- **TASK PROMPT**
Consider the listing below. Extract exactly the lines from the line containing "## Table of contents" to the line containing "We will focus", both included.

- **RECORDED DATA**
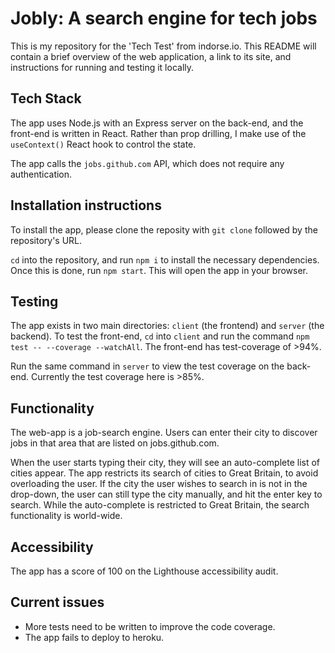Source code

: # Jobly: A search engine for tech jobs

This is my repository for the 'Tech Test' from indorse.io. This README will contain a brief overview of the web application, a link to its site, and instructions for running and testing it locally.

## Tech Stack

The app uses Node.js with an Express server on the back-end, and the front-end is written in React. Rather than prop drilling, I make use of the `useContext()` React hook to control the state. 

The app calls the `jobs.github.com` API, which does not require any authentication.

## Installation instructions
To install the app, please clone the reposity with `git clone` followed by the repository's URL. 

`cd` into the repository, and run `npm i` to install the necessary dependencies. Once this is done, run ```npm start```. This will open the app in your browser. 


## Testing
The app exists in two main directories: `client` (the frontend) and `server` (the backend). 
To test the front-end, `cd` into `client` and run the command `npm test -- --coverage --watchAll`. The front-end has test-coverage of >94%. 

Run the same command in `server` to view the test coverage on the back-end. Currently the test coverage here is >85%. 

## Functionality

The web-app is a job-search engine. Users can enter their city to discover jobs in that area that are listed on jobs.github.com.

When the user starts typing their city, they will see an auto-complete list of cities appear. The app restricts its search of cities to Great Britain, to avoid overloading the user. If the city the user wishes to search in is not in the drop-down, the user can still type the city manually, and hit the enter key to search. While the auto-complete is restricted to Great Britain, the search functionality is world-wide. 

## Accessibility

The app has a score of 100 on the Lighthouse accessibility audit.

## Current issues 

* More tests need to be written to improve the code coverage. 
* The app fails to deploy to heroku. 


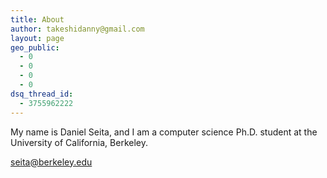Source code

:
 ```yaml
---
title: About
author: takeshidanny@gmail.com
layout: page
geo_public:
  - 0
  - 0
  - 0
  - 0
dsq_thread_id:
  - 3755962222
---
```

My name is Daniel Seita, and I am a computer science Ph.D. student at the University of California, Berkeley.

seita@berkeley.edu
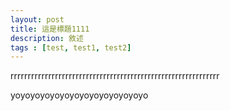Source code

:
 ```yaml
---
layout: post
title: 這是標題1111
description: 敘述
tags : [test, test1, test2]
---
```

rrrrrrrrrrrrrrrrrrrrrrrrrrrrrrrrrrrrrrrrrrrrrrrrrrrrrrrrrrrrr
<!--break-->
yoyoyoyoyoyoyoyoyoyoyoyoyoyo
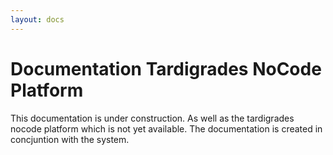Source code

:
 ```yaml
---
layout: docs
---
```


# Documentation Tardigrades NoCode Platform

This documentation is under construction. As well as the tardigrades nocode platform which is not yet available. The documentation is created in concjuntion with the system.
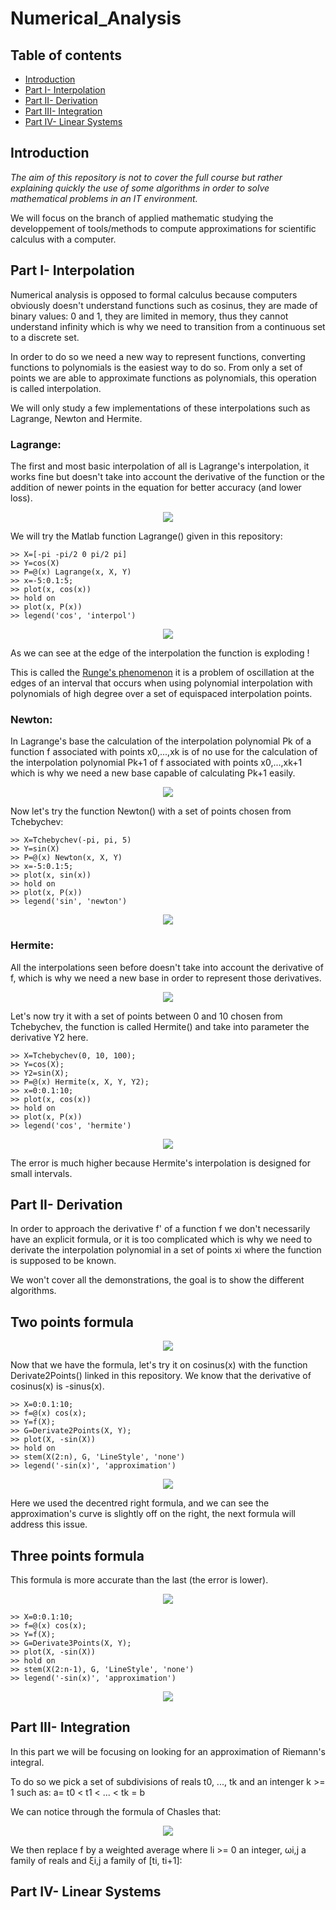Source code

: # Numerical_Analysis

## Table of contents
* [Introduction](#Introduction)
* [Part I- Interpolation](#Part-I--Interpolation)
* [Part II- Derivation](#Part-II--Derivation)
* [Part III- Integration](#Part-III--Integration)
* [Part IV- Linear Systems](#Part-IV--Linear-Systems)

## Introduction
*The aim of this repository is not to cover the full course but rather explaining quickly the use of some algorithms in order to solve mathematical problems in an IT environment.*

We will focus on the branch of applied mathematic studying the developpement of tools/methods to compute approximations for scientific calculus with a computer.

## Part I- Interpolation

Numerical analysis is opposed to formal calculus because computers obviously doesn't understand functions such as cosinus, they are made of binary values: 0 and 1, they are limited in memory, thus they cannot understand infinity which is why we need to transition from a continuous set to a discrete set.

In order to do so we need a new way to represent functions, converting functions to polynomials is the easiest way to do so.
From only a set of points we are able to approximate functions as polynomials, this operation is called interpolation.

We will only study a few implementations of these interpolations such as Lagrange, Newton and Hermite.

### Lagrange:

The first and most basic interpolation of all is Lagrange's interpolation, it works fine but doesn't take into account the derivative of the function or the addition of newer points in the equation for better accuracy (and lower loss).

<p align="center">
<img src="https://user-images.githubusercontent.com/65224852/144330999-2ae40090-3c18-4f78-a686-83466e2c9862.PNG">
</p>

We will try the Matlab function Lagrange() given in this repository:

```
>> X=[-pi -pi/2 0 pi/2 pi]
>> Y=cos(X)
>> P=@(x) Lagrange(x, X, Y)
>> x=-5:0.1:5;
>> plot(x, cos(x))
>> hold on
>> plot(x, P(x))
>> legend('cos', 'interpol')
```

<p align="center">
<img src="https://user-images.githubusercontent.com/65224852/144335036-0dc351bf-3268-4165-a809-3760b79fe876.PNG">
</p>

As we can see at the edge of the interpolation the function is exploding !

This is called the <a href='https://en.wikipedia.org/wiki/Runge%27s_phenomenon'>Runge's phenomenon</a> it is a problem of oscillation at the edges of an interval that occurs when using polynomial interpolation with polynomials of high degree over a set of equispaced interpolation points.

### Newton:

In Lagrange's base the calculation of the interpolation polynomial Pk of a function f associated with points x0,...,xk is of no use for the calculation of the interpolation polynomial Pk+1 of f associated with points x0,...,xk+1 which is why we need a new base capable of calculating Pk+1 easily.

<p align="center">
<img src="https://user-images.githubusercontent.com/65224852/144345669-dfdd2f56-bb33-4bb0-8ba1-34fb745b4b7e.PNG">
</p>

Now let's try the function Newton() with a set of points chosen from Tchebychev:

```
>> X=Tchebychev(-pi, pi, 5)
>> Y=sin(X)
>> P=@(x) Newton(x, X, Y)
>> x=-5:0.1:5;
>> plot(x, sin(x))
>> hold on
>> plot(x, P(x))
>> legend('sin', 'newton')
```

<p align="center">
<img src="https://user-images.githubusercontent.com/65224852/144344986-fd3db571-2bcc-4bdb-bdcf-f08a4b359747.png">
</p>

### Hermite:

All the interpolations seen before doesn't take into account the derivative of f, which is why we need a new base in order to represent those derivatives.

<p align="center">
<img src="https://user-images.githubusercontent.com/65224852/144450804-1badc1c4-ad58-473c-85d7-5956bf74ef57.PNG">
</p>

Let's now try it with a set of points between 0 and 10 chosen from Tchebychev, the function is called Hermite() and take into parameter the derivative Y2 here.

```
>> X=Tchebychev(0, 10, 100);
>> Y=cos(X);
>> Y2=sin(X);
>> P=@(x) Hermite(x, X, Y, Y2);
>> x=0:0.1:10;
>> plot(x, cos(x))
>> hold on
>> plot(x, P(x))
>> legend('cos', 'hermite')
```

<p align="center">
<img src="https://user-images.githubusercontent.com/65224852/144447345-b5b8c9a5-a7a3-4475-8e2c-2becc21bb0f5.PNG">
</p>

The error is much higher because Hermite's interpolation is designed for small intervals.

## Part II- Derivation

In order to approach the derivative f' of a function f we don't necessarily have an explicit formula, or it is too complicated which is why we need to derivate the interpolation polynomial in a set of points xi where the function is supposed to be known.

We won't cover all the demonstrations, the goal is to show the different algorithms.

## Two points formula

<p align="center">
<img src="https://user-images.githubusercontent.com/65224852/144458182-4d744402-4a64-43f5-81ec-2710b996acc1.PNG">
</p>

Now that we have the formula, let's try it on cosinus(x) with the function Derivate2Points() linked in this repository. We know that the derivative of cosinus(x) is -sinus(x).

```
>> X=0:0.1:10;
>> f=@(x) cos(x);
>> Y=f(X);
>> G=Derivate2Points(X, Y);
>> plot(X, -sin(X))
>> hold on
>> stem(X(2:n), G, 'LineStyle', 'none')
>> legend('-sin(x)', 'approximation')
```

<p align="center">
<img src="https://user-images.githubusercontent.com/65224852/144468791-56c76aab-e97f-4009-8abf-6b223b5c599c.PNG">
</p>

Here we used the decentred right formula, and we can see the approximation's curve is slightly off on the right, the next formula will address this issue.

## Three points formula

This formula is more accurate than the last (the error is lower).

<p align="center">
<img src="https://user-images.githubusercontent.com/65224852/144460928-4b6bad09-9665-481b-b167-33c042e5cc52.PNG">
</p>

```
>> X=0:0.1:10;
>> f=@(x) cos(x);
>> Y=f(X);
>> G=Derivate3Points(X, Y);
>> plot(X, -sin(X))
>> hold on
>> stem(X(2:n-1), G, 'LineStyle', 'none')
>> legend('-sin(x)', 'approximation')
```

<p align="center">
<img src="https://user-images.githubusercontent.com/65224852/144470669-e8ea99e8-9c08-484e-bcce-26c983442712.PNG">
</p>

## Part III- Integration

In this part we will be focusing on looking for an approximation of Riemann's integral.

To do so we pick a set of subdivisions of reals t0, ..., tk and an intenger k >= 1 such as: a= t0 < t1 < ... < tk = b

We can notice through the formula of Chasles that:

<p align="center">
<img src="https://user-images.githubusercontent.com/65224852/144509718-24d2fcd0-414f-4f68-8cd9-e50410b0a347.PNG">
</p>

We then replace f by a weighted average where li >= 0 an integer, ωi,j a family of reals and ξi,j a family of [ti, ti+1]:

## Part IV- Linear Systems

- **WORKED SOLUTION**
## Table of contents
* [Introduction](#Introduction)
* [Part I- Interpolation](#Part-I--Interpolation)
* [Part II- Derivation](#Part-II--Derivation)
* [Part III- Integration](#Part-III--Integration)
* [Part IV- Linear Systems](#Part-IV--Linear-Systems)

## Introduction
*The aim of this repository is not to cover the full course but rather explaining quickly the use of some algorithms in order to solve mathematical problems in an IT environment.*

We will focus on the branch of applied mathematic studying the developpement of tools/methods to compute approximations for scientific calculus with a computer.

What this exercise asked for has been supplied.